1. Introduction
The rapid development of global digitization has created a high demand for location-based services (LBS) in many industries [
1]. These services have become essential for various systems and applications, including transportation, logistics, emergency response, etc. In outdoor environments, mobile users already have access to established outdoor positioning technologies such as the Global Positioning System (GPS) [
2] and the BeiDou Satellite Navigation System (BDS) [
3] to obtain accurate location information. However, the effectiveness of these technologies is often limited in indoor environments due to the scattering and attenuation effects of satellite signals.
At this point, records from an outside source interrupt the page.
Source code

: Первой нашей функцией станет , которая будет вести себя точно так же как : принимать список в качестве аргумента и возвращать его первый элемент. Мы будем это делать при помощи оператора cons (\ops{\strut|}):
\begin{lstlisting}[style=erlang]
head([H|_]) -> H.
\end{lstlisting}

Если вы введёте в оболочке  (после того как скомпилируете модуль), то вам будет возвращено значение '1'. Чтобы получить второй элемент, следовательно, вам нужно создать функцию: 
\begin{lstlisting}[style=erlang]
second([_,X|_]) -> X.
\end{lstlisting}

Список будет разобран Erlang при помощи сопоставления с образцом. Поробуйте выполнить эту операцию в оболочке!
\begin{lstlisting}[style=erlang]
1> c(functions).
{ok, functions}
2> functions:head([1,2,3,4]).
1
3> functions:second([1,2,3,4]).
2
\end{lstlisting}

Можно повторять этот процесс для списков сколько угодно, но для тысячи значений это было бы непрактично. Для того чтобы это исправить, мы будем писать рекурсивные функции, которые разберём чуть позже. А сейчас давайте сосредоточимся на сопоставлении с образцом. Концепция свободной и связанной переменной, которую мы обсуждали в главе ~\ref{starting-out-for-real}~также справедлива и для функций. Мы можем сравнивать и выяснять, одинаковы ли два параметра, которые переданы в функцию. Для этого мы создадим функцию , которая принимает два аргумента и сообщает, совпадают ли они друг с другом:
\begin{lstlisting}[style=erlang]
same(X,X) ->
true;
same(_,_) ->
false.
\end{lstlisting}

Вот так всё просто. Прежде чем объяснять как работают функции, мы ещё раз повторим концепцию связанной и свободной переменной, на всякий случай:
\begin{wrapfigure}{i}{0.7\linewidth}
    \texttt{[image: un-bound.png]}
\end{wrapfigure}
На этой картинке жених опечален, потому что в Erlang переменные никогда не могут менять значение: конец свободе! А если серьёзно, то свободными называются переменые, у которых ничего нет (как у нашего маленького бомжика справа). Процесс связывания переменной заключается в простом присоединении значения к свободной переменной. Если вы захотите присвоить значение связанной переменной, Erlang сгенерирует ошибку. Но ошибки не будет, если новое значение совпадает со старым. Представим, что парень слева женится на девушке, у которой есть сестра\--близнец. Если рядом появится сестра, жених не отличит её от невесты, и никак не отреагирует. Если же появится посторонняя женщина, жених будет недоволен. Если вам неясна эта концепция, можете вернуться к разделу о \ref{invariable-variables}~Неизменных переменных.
In the field of indoor localization, various wireless signals have been proposed and utilized, including WiFi [
4,
5,
6,
7], Bluetooth [
8,
9], Ultra-Wide Bandwidth (UWB) [
10,
11], Radio Frequency Identification (RFID) [
12], and custom radios [
13]. Typical ranging-based methods for processing wireless signals in indoor localization involve using information such as Angle of Arrival (AOA) or Time of Arrival (TOA) to estimate the specific positions of the user equipment (UE) [
14]. However, these methods require prior knowledge of the locations of access points (APs) and are susceptible to errors in the distance measurement between the UE and APs, which can negatively impact the accuracy of the positioning. In contrast to these methods, the fingerprint-based indoor localization method is characterized by simplicity and efficiency [
15]. This technique relies on the unique characteristics of wireless signals in indoor environments to create a map or "fingerprint" of the Received Signal Strength Indicator (RSSI) at different locations. The fingerprint can then be used to estimate the position of the UE based on the signal strengths measured at that location. Fingerprint-based methods are highly accurate and can offer sub-meter-level positioning accuracy in many cases, making them a promising alternative to ranging-based methods. However, in the context of fingerprint-based methods, the radio propagation environment introduces multi-path effects, shadowing, signal fading, and other forms of signal degradation and distortion leads to a significant fluctuations in RSSI values. In the experiments described in this paper, the observed RSSI values for different APs at a fixed location exhibit a wide range of fluctuations, as illustrated in
Figure 1. The fluctuation in RSSI makes it challenging to discern the pattern of RSSI between the test points (TPs) and reference points (RPs), thereby significantly impacting the accuracy of positioning.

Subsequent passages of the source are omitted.